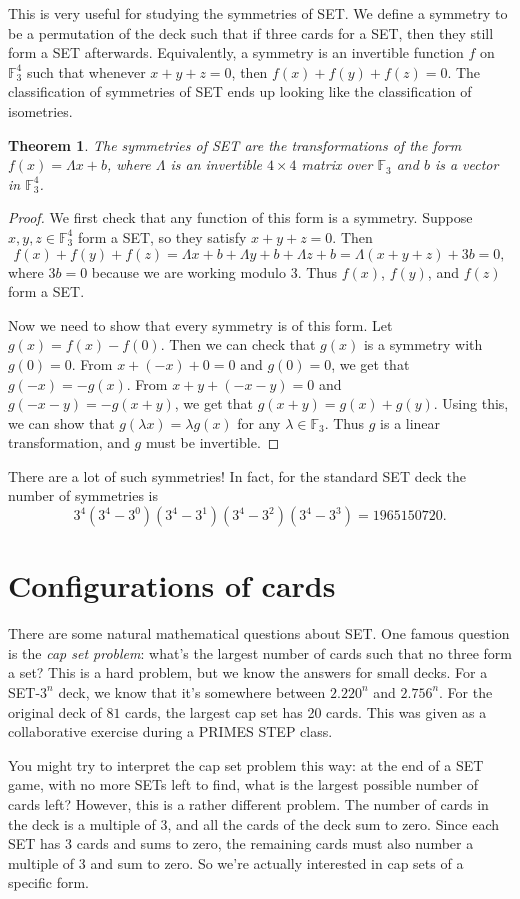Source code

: \documentclass{article}
\newtheorem{thm}{Theorem}
\theoremstyle{definition}
\theoremstyle{remark}
\begin{document}
This is very useful for studying the symmetries of SET. We define a symmetry to be a permutation of the deck such that if three cards for a SET, then they still form a SET afterwards. Equivalently, a symmetry is an invertible function $f$ on $\mathbb F_3^4$ such that whenever $x+y+z=0$, then $f(x)+f(y)+f(z)=0$. The classification of symmetries of SET ends up looking like the classification of isometries.

\begin{thm}
    The symmetries of SET are the transformations of the form $f(x)=\Lambda x+b$, where $\Lambda$ is an invertible $4\times 4$ matrix over $\mathbb F_3$ and $b$ is a vector in $\mathbb F_3^4$.
\end{thm}
\begin{proof}
    We first check that any function of this form is a symmetry. Suppose $x,y,z\in\mathbb F_3^4$ form a SET, so they satisfy $x+y+z=0$. Then
    \[f(x)+f(y)+f(z)=\Lambda x+b+\Lambda y+b+\Lambda z+b=\Lambda(x+y+z)+3b=0,\]
    where $3b=0$ because we are working modulo 3. Thus $f(x)$, $f(y)$, and $f(z)$ form a SET.

    Now we need to show that every symmetry is of this form. Let $g(x)=f(x)-f(0)$. Then we can check that $g(x)$ is a symmetry with $g(0)=0$. From $x+(-x)+0=0$ and $g(0)=0$, we get that $g(-x)=-g(x)$. From $x+y+(-x-y)=0$ and $g(-x-y)=-g(x+y)$, we get that $g(x+y)=g(x)+g(y)$. Using this, we can show that $g(\lambda x)=\lambda g(x)$ for any $\lambda\in\mathbb F_3$. Thus $g$ is a linear transformation, and $g$ must be invertible.
\end{proof}

There are a lot of such symmetries! In fact, for the standard SET deck the number of symmetries is
\[3^4(3^4-3^0)(3^4-3^1)(3^4-3^2)(3^4-3^3)=1965150720.\]

\section{Configurations of cards}
There are some natural mathematical questions about SET. One famous question is the \emph{cap set problem}: what's the largest number of cards such that no three form a set? This is a hard problem, but we know the answers for small decks. For a SET-$3^n$ deck, we know that it's somewhere between $2.220^n$ and $2.756^n$. For the original deck of $81$ cards, the largest cap set has 20 cards. This was given as a collaborative exercise during a PRIMES STEP class.

You might try to interpret the cap set problem this way: at the end of a SET game, with no more SETs left to find, what is the largest possible number of cards left? However, this is a rather different problem. The number of cards in the deck is a multiple of 3, and all the cards of the deck sum to zero. Since each SET has 3 cards and sums to zero, the remaining cards must also number a multiple of 3 and sum to zero. So we're actually interested in cap sets of a specific form.
\end{document}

********

An exact retyping of each record, with no pictures, is the answer required.

» **Task output**:
Source code

: \documentclass{article}
\newtheorem{thm}{Theorem}
\theoremstyle{definition}
\theoremstyle{remark}
\begin{document}
This is very useful for studying the symmetries of SET. We define a symmetry to be a permutation of the deck such that if three cards for a SET, then they still form a SET afterwards. Equivalently, a symmetry is an invertible function $f$ on $\mathbb F_3^4$ such that whenever $x+y+z=0$, then $f(x)+f(y)+f(z)=0$. The classification of symmetries of SET ends up looking like the classification of isometries.

\begin{thm}
    The symmetries of SET are the transformations of the form $f(x)=\Lambda x+b$, where $\Lambda$ is an invertible $4\times 4$ matrix over $\mathbb F_3$ and $b$ is a vector in $\mathbb F_3^4$.
\end{thm}
\begin{proof}
    We first check that any function of this form is a symmetry. Suppose $x,y,z\in\mathbb F_3^4$ form a SET, so they satisfy $x+y+z=0$. Then
    \[f(x)+f(y)+f(z)=\Lambda x+b+\Lambda y+b+\Lambda z+b=\Lambda(x+y+z)+3b=0,\]
    where $3b=0$ because we are working modulo 3. Thus $f(x)$, $f(y)$, and $f(z)$ form a SET.

    Now we need to show that every symmetry is of this form. Let $g(x)=f(x)-f(0)$. Then we can check that $g(x)$ is a symmetry with $g(0)=0$. From $x+(-x)+0=0$ and $g(0)=0$, we get that $g(-x)=-g(x)$. From $x+y+(-x-y)=0$ and $g(-x-y)=-g(x+y)$, we get that $g(x+y)=g(x)+g(y)$. Using this, we can show that $g(\lambda x)=\lambda g(x)$ for any $\lambda\in\mathbb F_3$. Thus $g$ is a linear transformation, and $g$ must be invertible.
\end{proof}

There are a lot of such symmetries! In fact, for the standard SET deck the number of symmetries is
\[3^4(3^4-3^0)(3^4-3^1)(3^4-3^2)(3^4-3^3)=1965150720.\]

\section{Configurations of cards}
There are some natural mathematical questions about SET. One famous question is the \emph{cap set problem}: what's the largest number of cards such that no three form a set? This is a hard problem, but we know the answers for small decks. For a SET-$3^n$ deck, we know that it's somewhere between $2.220^n$ and $2.756^n$. For the original deck of $81$ cards, the largest cap set has 20 cards. This was given as a collaborative exercise during a PRIMES STEP class.

You might try to interpret the cap set problem this way: at the end of a SET game, with no more SETs left to find, what is the largest possible number of cards left? However, this is a rather different problem. The number of cards in the deck is a multiple of 3, and all the cards of the deck sum to zero. Since each SET has 3 cards and sums to zero, the remaining cards must also number a multiple of 3 and sum to zero. So we're actually interested in cap sets of a specific form.
\end{document}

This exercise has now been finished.